(Items from a dataset)
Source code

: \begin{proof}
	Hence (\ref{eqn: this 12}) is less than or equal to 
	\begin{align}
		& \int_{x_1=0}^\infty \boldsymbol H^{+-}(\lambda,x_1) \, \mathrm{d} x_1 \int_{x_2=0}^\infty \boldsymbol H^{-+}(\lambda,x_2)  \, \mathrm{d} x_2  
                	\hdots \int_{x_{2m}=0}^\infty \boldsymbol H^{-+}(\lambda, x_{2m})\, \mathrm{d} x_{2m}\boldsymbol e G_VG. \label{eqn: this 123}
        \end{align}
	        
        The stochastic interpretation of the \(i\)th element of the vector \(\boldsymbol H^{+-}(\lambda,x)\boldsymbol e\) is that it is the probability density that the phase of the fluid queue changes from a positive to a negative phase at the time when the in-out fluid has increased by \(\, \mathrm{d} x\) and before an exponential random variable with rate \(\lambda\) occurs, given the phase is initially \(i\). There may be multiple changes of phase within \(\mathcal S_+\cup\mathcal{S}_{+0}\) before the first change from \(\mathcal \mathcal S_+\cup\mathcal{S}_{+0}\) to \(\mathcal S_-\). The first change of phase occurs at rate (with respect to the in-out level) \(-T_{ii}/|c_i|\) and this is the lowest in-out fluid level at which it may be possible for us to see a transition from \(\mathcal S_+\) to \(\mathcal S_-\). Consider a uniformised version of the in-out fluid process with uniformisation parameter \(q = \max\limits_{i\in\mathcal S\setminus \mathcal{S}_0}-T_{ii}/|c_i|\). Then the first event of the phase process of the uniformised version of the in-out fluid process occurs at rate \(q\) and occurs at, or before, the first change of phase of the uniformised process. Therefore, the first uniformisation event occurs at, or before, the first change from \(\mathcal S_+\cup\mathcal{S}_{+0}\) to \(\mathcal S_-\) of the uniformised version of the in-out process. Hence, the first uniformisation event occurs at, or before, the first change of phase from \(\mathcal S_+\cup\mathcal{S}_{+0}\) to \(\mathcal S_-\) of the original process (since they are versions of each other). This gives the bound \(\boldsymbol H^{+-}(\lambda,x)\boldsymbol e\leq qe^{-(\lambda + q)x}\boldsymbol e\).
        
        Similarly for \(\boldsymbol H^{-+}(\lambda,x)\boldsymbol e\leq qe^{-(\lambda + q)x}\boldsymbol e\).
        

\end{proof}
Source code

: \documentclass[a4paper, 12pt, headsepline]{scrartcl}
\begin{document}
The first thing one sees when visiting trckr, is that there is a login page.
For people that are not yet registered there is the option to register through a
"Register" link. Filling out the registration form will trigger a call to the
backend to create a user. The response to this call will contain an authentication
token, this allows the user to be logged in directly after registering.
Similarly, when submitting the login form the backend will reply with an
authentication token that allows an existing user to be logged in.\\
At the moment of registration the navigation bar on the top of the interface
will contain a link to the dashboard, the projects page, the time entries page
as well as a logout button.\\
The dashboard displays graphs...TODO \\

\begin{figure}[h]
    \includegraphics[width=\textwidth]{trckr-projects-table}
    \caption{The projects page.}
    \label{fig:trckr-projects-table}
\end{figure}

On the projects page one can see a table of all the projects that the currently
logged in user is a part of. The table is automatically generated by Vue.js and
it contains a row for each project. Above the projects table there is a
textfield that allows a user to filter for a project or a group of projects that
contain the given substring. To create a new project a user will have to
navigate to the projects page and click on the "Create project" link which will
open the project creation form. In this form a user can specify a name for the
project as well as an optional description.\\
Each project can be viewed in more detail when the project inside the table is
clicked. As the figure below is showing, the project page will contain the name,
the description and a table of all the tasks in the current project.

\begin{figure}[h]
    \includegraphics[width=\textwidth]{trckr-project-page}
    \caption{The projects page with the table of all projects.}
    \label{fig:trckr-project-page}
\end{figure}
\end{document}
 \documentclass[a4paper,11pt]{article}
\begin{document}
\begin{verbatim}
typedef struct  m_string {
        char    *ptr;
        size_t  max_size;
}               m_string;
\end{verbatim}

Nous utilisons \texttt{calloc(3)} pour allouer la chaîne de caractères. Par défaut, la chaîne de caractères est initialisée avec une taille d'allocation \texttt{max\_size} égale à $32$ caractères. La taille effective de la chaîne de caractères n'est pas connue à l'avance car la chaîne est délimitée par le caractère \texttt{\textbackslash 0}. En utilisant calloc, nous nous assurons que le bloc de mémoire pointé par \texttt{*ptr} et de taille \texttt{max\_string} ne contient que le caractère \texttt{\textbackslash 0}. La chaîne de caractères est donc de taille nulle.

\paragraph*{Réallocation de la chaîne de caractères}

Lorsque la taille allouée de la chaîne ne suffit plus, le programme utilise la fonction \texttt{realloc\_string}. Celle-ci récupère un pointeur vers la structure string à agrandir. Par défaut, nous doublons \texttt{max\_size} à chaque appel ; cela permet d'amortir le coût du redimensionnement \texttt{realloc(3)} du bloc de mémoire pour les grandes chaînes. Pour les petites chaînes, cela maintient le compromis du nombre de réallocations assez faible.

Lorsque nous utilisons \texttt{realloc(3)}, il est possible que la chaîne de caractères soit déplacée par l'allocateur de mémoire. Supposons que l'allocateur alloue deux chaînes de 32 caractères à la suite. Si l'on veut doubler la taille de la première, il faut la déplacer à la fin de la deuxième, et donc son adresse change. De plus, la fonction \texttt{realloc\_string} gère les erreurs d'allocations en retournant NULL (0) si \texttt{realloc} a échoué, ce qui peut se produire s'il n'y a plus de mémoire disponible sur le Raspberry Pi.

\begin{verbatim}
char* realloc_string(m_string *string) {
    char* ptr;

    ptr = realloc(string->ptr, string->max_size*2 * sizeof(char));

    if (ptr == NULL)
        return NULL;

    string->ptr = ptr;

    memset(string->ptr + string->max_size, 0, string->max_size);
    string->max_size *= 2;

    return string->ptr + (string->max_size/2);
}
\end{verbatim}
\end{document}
* * *
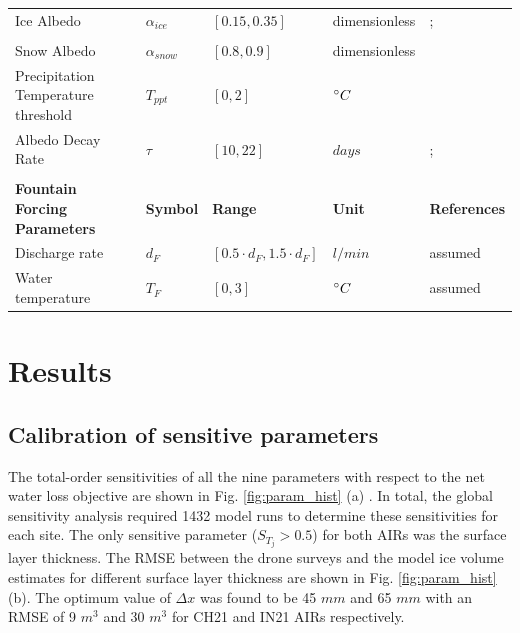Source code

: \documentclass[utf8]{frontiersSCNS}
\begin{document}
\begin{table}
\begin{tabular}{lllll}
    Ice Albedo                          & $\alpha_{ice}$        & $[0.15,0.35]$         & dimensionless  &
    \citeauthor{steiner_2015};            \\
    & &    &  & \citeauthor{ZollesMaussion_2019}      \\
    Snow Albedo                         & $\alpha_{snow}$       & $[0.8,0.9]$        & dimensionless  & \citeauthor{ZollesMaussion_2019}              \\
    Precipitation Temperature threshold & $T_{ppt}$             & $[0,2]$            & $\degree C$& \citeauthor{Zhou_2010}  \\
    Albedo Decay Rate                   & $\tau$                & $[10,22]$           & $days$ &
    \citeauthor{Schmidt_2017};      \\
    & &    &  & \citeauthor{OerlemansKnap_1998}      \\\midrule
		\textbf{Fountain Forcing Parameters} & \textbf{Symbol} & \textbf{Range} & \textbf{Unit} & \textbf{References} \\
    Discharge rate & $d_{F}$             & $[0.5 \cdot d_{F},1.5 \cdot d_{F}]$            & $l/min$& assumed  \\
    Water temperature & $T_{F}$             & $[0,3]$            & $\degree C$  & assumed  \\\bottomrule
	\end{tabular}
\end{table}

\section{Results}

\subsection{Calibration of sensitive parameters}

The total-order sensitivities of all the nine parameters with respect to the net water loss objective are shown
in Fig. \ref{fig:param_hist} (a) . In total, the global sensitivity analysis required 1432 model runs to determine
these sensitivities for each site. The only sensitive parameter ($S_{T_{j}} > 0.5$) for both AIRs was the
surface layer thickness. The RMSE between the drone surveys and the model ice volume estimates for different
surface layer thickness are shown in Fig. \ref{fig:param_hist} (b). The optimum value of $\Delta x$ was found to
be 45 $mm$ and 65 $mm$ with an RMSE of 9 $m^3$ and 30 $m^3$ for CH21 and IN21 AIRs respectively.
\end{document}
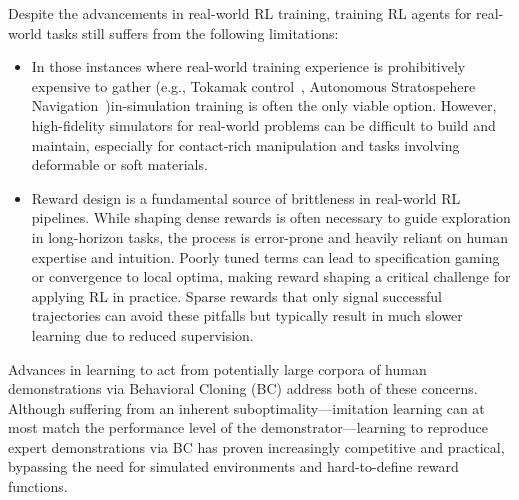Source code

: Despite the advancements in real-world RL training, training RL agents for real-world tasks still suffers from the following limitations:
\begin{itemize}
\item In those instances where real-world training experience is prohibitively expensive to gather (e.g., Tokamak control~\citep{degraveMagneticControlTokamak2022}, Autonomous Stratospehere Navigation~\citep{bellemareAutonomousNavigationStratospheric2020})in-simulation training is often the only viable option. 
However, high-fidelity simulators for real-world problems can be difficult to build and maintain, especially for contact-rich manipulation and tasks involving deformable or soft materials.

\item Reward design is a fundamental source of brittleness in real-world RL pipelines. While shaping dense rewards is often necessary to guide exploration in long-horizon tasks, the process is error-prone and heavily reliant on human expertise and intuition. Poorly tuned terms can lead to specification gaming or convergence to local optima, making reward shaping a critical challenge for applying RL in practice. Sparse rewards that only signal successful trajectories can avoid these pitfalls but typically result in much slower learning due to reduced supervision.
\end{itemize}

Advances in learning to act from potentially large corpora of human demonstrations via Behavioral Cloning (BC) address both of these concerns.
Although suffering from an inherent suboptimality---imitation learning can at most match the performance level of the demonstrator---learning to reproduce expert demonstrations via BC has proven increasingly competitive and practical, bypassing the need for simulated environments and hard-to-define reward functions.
---
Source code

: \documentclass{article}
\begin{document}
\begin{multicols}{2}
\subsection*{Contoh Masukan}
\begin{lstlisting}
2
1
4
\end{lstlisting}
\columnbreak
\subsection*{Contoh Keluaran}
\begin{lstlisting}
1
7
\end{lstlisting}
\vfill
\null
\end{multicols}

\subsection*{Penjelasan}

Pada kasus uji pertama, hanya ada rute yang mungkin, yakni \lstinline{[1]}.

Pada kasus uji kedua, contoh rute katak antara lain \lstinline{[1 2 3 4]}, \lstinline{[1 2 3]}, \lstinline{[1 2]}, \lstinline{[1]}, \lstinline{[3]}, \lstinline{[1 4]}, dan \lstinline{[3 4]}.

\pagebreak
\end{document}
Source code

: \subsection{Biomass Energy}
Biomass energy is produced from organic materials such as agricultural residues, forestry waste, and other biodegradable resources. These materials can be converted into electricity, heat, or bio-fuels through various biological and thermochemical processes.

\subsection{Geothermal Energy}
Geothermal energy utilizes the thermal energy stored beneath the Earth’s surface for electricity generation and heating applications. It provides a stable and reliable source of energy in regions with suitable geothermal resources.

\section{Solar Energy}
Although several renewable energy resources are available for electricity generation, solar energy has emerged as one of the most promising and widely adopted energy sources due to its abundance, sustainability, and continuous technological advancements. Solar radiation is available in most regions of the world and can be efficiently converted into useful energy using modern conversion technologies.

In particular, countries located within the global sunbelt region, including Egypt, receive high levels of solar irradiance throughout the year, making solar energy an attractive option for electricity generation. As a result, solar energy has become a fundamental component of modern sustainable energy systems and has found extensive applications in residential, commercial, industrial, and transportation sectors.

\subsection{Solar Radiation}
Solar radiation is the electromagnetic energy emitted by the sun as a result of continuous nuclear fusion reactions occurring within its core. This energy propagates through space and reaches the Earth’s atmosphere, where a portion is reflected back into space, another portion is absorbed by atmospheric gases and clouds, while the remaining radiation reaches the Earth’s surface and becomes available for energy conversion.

» Assignment
Using the data above, state the number of lines that contain the word "rute"; add nothing else.

» Exercise result
2